Por Tomás de Iriarte
Cuando la ociosidad deviene en hábito y la desocupación en el arte, la maledicencia se encuentra en las redes su más pútrido caldo de cultivo. Así, cuales rémoras de la ignominia, emergen los mismos figurantes de siempre: sofistas de cantina, huérfanos de poder y lenguaraces de esquina, todos unidos en un concilio de gaznápiros cuyo único propósito es zaherir a quien con disciplina y empeño está sacando a Cartagena del marasmo en el que la dejaron los tahúres de la politiquería.
Es curioso ver cómo los mismos que antaño guardaban un silencio cómplice ante la debacle hoy se erigen en custodios de la moral y la buena gobernanza, como si la desvergüenza fuese su blasón de honor. Ninguno de estos bellacos de caletre rancio menciona las obras que hoy por fin ven la luz, ni la gestión de un alcalde que, a fuerza de tesón y entereza, ha demostrado que gobernar no es un oficio para mequetrefes.
El episodio en Ternera ha sido la excusa perfecta para que esta gavilla de chisgarabís salte al ruedo, con la lengua más afilada que el intelecto y la intención más torcida que un cambalache de mercachifles. Porque, claro, más fácil es el escándalo que el reconocimiento, más cómodo es zaherir que construir. Pero les guste o no, Cartagena tiene un mandatario que no se arredra, que no le teme a la confrontación y que, como dicen en el barrio, no le va a quedar grande el camello de gobernar esta ciudad.

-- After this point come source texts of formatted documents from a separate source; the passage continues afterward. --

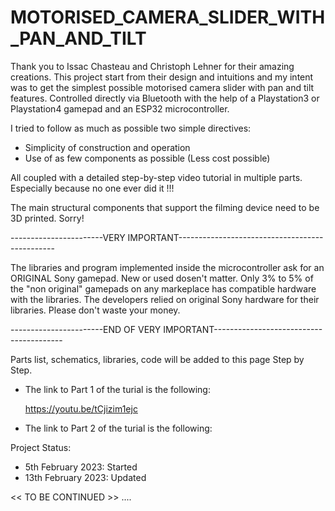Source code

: # MOTORISED_CAMERA_SLIDER_WITH_PAN_AND_TILT


Thank you to Issac Chasteau and Christoph Lehner for their amazing creations.
This project start from their design and intuitions and my intent was to get the
simplest possible motorised camera slider with pan and tilt features.
Controlled directly via Bluetooth with the help of a Playstation3 or Playstation4 gamepad
and an ESP32 microcontroller.

I tried to follow as much as possible two simple directives: 

- Simplicity of construction and operation
- Use of as few components as possible (Less cost possible)

All coupled with a detailed step-by-step video tutorial in multiple parts.
Especially because no one ever did it !!!

The main structural components that support the filming device need to be 3D printed.
Sorry!


-----------------------VERY IMPORTANT-----------------------------------------------

The libraries and program implemented inside the microcontroller ask for an
ORIGINAL Sony gamepad. 
New or used dosen't matter.
Only 3% to 5% of the "non original" gamepads on any markeplace has compatible
hardware with the libraries.
The developers relied on original Sony hardware for their libraries.
Please don't waste your money.

-----------------------END OF VERY IMPORTANT----------------------------------------


Parts list, schematics, libraries, code will be added to this page Step by Step.


- The link to Part 1 of the turial is the following:

   https://youtu.be/tCjizim1ejc 
   

- The link to Part 2 of the turial is the following:

Project Status:

- 5th  February 2023: Started
- 13th February 2023: Updated 





<< TO BE CONTINUED >> ....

Y a esos malandrines de teclado, esos petimetres de la difamación digital, mejor les vendría buscar un menester honesto, porque mientras ellos juegan a la insidia, hay una administración que está trabajando. Y si lo dudan, salgan a la calle, miren las obras, escuchen al pueblo y dejen de hacer el ridículo con su pataleo estéril. Porque, al final, quien no tiene oficio, termina convertido en un triste bufón de la infamia.